Clinical research shows that eating two eggs a day for 12 weeks can help lower fasting blood sugar levels and reduce the risk of developing type 2 diabetes by 40% over a 14-year follow-up period .

Foods with probiotics

Fermented foods

Fermented foods such as sauerkraut, fermented cabbage or fermented algae can help regulate blood sugar levels thanks to the positive effects of probiotics. Probiotics are healthy bacteria that, when consumed, can help restore the levels and function of natural bacteria in the gut.

Certain foods change the structure and activity of intestinal bacteria. This leads to chronic inflammation and metabolic disorders, and increases the risk of developing obesity, metabolic syndrome, and type 2 diabetes.

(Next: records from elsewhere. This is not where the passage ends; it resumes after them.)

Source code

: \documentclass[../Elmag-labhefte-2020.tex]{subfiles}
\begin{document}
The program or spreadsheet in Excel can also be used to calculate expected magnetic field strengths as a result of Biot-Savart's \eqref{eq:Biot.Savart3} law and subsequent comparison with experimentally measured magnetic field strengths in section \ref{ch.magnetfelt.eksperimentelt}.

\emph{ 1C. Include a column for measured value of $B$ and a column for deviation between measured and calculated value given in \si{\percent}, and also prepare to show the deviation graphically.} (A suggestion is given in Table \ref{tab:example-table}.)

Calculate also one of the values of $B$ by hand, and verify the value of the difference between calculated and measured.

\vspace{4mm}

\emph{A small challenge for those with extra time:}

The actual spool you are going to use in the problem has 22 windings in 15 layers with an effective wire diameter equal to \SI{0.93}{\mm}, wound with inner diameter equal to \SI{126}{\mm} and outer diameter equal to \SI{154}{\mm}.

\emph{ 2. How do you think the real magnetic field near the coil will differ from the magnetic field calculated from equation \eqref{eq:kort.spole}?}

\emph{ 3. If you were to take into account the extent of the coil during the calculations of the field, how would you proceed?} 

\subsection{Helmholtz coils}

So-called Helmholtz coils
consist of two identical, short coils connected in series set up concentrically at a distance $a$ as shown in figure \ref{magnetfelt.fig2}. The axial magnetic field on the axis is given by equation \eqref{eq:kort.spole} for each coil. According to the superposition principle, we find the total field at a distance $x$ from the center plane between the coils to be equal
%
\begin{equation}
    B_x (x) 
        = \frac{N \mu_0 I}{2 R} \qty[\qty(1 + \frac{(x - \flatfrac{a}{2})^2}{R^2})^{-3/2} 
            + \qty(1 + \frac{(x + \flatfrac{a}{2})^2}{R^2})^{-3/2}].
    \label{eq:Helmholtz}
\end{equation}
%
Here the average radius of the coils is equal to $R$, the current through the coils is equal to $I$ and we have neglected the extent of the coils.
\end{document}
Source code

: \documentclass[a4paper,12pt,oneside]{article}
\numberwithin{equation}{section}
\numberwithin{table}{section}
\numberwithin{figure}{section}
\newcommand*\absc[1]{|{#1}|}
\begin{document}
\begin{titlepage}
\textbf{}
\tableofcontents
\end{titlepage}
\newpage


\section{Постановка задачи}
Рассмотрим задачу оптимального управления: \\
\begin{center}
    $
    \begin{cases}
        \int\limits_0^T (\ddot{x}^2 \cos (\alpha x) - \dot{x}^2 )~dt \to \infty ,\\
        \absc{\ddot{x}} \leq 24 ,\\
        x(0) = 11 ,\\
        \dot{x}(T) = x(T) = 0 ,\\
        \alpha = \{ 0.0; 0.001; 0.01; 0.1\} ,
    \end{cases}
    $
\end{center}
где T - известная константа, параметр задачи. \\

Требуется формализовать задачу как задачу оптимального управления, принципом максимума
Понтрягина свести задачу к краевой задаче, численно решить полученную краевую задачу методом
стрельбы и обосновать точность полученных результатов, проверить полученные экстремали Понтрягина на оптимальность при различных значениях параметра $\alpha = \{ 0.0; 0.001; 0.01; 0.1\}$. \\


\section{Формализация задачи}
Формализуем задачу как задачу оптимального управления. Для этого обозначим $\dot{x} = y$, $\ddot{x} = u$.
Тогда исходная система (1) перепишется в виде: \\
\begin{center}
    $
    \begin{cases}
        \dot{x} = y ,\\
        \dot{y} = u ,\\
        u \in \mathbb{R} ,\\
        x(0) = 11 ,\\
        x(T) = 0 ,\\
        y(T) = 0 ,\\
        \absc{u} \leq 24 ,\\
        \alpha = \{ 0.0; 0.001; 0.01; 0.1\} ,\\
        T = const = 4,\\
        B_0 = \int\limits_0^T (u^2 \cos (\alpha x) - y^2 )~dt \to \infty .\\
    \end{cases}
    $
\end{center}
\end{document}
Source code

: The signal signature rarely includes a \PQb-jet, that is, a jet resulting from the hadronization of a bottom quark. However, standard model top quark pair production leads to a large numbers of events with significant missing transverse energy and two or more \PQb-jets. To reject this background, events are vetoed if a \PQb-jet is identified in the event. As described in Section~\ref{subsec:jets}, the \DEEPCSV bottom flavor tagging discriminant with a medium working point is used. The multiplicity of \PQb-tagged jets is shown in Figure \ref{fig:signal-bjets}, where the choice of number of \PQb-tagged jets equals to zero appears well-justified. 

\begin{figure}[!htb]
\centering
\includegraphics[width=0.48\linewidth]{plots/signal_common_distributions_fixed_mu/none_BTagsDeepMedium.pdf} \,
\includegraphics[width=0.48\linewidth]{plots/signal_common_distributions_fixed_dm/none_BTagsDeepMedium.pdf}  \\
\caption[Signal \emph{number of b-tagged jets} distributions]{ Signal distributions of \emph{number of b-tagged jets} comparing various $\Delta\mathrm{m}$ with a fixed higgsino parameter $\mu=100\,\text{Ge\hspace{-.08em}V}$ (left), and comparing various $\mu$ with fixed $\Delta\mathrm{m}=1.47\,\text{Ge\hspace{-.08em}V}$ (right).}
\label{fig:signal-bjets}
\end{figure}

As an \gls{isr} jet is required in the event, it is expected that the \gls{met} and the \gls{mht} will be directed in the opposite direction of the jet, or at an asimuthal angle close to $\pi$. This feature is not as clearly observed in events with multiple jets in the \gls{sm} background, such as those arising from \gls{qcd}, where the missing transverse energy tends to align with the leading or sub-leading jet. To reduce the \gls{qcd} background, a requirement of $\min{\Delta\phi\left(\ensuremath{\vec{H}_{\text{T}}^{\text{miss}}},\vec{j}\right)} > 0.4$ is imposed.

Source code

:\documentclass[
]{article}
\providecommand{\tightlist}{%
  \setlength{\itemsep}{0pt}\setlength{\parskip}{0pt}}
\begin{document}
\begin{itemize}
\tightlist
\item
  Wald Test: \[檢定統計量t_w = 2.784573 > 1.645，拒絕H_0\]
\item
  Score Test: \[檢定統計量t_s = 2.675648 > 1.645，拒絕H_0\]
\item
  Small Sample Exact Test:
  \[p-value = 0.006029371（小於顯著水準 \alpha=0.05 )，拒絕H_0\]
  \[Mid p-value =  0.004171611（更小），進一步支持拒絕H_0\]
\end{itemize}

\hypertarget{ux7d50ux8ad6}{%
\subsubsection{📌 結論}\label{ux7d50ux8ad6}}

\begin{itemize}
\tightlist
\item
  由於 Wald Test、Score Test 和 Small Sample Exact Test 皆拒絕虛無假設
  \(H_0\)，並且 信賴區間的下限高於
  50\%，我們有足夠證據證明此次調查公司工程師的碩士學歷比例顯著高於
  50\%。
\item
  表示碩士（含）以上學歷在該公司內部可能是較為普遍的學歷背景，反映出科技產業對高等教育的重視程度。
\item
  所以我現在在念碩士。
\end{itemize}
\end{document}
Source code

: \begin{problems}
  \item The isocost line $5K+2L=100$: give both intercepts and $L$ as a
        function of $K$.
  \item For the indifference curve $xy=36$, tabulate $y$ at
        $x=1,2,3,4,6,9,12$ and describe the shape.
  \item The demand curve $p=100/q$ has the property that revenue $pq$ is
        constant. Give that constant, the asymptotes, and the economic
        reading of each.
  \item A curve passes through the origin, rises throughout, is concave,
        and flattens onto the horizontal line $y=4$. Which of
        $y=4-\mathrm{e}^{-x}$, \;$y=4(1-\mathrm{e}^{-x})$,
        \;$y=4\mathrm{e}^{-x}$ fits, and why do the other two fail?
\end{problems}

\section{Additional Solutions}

Clinical evidence supports the beneficial effects of consuming kimchi in reducing insulin resistance and improving insulin sensitivity by altering metabolic processes in response to regulating glucose levels.

Kimchi has also been shown to help lower hemoglobin A1C levels and lower peak peak glucose levels in people with diabetes.

Kefir and yogurt

Yogurt and kefir, a fermented milk product, are also good sources of gut-healthy probiotic bacteria. Certain strains of bacteria, such as Lactobacillus and Bifidobacterium, are the probiotic bacteria most commonly used in foods such as fermented dairy products and can help lower blood sugar levels in people with diabetes. It is believed that the probiotic bacteria can reduce inflammation and oxidative stress to prevent insulin resistance and make polypeptide compounds that help increase the uptake of glucose by muscles.

A clinical study examining the effects of daily kefir consumption on blood sugar levels in people with type 2 diabetes found beneficial effects in lowering hemoglobin A1C levels.

Other clinical studies suggest that consuming 150 grams of yogurt daily for four weeks can lower blood sugar levels after meals and regulate the insulin response.

Summary

Some foods like high fiber, beneficial fatty acids like omega-3s and probiotics can help you lower your blood sugar levels. Eating a balanced and healthy diet is the easiest way to control your blood sugar and keep it stable.

A word from Verywell

High blood sugar levels can increase the risk of developing diabetes and other complications, but it can be effectively treated with a healthy diet.

Limiting your intake of sugar and simple carbohydrate foods and eating more high-fiber, healthy fats and probiotics can all help balance blood sugar levels and improve your body’s response to insulin.

Before embarking on a new nutritional program, consult with your doctor to ensure that any changes you make to your diet are safely made.